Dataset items

⟨

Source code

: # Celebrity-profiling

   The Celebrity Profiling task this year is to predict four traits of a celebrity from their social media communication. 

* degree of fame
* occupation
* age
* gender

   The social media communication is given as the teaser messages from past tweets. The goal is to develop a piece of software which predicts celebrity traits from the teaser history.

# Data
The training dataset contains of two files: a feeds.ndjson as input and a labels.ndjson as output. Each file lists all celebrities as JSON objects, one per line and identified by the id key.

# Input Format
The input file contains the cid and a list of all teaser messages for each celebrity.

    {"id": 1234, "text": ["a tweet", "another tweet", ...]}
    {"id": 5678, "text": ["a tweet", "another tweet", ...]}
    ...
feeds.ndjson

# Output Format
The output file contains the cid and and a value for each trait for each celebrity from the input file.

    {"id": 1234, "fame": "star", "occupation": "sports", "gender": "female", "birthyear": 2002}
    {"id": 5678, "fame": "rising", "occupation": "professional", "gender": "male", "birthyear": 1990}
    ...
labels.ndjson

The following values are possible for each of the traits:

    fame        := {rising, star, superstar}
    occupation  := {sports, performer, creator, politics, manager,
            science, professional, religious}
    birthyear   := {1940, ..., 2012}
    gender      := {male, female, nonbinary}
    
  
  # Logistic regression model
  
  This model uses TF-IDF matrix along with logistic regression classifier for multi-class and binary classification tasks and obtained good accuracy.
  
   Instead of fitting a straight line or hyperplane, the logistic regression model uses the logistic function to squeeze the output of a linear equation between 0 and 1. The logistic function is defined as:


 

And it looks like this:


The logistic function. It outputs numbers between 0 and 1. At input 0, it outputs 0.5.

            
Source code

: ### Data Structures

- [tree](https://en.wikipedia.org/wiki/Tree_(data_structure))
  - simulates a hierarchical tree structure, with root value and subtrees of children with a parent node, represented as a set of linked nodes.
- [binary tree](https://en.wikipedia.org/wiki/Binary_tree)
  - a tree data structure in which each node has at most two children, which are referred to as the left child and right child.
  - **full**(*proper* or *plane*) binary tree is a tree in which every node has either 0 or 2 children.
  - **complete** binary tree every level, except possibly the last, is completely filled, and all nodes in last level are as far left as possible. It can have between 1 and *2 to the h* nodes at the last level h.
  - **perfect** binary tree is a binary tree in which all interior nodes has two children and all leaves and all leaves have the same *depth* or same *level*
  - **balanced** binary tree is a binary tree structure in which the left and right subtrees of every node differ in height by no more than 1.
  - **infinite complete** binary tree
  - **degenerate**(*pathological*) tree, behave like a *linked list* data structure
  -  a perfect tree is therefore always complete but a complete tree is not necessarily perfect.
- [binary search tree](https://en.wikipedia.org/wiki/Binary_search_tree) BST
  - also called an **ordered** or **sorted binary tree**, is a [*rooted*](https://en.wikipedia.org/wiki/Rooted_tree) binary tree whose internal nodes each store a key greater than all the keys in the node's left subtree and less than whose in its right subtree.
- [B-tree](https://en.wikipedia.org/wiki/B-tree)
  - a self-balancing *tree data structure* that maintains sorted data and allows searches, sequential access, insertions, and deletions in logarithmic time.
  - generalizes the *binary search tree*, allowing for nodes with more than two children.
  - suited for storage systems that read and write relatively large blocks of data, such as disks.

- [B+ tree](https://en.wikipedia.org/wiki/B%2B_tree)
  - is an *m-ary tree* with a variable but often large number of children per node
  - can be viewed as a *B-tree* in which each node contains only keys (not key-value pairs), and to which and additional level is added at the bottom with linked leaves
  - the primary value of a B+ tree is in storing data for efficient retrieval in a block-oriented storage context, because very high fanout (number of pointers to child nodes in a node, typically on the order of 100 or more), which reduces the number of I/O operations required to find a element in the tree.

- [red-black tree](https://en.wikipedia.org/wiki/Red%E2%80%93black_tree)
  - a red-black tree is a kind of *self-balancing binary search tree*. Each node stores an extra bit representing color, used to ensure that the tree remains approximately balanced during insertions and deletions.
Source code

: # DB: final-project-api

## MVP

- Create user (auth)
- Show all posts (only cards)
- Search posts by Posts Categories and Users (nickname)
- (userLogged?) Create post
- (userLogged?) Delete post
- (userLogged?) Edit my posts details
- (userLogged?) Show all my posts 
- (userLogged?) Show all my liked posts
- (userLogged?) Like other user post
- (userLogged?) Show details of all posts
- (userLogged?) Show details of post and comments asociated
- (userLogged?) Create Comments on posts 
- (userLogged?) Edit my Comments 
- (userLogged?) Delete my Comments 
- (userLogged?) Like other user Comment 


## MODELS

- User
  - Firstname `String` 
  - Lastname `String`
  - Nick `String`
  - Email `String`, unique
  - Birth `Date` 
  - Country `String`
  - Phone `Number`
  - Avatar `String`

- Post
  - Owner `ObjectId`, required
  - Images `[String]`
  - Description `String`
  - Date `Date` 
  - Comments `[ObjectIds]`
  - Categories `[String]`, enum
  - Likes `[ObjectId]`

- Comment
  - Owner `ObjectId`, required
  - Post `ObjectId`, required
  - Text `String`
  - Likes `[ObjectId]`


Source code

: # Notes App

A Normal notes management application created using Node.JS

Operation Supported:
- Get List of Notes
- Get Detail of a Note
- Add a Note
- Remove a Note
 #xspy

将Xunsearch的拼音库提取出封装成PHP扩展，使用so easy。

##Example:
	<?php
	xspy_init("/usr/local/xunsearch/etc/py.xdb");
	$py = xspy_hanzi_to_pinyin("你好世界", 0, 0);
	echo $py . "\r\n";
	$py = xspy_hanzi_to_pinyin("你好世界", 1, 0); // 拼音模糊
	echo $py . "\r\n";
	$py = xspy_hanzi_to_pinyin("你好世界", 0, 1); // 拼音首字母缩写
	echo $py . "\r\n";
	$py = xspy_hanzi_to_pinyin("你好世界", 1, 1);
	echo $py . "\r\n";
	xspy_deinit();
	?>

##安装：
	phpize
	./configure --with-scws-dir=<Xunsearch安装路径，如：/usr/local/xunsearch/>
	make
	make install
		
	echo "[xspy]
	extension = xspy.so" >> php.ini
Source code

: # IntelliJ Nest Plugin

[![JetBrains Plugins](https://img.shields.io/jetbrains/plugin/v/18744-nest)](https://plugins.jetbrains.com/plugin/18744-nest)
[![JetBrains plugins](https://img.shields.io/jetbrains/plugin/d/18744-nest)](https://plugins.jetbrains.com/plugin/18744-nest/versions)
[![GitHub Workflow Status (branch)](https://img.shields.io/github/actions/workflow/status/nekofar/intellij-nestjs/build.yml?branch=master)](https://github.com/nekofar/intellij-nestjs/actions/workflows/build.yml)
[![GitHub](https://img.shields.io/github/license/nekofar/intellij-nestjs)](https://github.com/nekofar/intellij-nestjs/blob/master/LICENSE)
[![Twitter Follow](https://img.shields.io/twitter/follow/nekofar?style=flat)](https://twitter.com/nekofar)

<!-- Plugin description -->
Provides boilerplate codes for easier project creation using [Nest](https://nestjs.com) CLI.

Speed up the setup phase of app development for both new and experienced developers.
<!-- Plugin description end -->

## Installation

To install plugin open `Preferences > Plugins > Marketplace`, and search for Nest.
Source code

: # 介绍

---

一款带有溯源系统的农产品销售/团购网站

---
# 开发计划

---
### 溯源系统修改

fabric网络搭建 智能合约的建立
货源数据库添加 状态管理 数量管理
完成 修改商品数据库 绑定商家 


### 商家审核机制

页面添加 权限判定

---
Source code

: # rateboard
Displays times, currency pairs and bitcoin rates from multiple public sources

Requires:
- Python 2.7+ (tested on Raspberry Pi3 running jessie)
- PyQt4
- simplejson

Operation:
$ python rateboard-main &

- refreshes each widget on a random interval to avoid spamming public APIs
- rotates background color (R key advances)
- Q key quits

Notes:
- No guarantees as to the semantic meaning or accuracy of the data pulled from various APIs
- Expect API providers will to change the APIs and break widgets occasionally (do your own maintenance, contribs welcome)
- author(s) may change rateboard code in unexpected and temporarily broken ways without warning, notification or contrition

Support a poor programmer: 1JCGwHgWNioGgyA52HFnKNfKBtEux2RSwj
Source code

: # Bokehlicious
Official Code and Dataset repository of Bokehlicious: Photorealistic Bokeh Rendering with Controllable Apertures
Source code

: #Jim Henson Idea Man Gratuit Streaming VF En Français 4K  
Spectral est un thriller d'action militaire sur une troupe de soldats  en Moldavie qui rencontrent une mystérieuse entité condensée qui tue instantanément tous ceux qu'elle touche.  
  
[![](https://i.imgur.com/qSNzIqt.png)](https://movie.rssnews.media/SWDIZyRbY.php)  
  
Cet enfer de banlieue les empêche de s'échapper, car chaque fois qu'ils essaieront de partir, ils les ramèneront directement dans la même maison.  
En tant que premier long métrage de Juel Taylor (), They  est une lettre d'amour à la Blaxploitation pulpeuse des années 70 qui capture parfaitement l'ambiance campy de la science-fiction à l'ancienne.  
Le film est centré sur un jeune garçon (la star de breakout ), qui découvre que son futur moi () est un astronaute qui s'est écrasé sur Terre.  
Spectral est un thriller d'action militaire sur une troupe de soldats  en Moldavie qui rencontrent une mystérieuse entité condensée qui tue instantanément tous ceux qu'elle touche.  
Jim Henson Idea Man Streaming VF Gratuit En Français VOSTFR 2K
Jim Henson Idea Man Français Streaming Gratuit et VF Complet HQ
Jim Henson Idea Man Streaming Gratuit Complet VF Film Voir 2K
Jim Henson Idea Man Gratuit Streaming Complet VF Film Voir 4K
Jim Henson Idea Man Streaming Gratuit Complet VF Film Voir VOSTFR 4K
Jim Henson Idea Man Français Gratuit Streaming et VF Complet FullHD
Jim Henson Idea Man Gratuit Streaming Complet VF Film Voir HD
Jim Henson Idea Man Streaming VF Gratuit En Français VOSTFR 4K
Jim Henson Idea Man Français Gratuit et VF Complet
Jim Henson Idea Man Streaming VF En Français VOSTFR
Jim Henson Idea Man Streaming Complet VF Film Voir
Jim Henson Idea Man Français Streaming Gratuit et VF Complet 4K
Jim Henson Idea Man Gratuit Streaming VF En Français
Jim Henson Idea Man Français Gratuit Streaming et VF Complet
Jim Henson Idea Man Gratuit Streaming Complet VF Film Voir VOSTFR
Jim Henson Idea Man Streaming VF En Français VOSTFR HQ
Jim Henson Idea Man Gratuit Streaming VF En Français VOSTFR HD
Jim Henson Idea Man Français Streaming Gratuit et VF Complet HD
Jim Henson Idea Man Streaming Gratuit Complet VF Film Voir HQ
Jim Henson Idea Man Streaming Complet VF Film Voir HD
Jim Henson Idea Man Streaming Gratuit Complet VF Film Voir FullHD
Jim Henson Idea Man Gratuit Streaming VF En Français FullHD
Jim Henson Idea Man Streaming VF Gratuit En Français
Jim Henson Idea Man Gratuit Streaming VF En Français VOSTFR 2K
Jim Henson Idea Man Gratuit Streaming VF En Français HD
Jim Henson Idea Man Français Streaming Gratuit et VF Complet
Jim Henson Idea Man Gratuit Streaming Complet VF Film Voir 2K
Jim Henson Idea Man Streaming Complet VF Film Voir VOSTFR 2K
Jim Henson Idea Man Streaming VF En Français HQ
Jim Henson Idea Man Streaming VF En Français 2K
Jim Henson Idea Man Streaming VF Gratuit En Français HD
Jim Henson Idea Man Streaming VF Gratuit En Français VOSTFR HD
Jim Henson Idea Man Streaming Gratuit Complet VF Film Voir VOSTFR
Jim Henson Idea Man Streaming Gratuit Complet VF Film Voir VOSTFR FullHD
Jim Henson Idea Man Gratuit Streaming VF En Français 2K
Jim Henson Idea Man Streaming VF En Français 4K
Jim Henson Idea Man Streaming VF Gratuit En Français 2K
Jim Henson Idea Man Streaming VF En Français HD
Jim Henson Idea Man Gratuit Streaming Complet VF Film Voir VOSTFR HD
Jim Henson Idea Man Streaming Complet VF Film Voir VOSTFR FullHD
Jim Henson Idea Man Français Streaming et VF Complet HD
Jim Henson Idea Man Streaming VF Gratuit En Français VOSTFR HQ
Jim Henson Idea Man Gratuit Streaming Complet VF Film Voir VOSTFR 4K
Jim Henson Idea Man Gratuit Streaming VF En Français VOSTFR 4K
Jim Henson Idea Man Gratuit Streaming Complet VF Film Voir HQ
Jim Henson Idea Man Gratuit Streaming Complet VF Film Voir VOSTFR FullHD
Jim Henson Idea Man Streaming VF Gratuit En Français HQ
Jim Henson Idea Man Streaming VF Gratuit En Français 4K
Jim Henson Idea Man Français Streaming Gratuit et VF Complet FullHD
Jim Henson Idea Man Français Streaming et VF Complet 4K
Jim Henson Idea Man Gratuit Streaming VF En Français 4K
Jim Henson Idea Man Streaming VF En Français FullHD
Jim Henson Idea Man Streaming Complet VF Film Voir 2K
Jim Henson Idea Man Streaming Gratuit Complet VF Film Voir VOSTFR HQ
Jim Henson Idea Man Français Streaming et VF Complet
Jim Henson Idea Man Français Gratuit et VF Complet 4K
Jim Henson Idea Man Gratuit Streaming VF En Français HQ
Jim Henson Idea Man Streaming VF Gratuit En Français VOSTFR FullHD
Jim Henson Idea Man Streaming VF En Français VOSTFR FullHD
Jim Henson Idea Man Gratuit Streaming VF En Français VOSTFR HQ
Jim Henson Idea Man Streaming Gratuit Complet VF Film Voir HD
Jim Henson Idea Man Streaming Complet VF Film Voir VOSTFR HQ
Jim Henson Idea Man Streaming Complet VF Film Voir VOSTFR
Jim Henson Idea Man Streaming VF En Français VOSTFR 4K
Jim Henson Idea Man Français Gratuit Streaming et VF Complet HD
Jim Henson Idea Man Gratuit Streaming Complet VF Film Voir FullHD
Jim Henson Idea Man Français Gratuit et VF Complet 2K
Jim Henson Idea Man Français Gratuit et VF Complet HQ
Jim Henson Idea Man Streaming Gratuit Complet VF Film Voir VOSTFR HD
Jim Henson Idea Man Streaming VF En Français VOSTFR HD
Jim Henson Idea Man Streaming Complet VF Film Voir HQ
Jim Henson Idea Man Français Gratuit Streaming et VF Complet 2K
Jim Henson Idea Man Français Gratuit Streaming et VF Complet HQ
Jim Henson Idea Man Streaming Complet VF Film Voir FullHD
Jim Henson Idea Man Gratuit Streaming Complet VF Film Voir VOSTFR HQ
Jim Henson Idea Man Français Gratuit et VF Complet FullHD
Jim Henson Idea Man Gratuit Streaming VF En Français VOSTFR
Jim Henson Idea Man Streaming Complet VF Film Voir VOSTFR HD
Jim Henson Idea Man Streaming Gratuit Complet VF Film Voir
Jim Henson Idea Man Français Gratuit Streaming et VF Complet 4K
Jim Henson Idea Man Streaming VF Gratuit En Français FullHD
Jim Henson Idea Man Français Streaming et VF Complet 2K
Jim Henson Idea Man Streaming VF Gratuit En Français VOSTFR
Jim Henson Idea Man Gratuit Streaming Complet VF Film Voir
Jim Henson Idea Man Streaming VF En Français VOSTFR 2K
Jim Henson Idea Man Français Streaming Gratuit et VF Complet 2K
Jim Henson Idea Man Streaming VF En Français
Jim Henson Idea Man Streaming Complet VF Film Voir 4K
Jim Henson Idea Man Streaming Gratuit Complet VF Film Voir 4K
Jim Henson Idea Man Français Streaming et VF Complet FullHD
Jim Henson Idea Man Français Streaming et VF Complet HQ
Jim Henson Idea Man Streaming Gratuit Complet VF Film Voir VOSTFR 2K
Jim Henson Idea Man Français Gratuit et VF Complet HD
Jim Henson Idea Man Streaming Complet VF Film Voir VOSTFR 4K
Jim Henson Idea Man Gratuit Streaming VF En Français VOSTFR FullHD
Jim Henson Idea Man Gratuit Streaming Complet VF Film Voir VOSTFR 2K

⟩

**Exercise objective**
Leave out every line above except those from the line with "Gratuit Streaming Complet VF Film Voir VOSTFR HQ" up to and including the line with "Jim Henson Idea Man Streaming Gratuit Complet VF Film Voir 4K", and copy those exactly.

**Solution below**
Jim Henson Idea Man Gratuit Streaming Complet VF Film Voir VOSTFR HQ
Jim Henson Idea Man Français Gratuit et VF Complet FullHD
Jim Henson Idea Man Gratuit Streaming VF En Français VOSTFR
Jim Henson Idea Man Streaming Complet VF Film Voir VOSTFR HD
Jim Henson Idea Man Streaming Gratuit Complet VF Film Voir
Jim Henson Idea Man Français Gratuit Streaming et VF Complet 4K
Jim Henson Idea Man Streaming VF Gratuit En Français FullHD
Jim Henson Idea Man Français Streaming et VF Complet 2K
Jim Henson Idea Man Streaming VF Gratuit En Français VOSTFR
Jim Henson Idea Man Gratuit Streaming Complet VF Film Voir
Jim Henson Idea Man Streaming VF En Français VOSTFR 2K
Jim Henson Idea Man Français Streaming Gratuit et VF Complet 2K
Jim Henson Idea Man Streaming VF En Français
Jim Henson Idea Man Streaming Complet VF Film Voir 4K
Jim Henson Idea Man Streaming Gratuit Complet VF Film Voir 4K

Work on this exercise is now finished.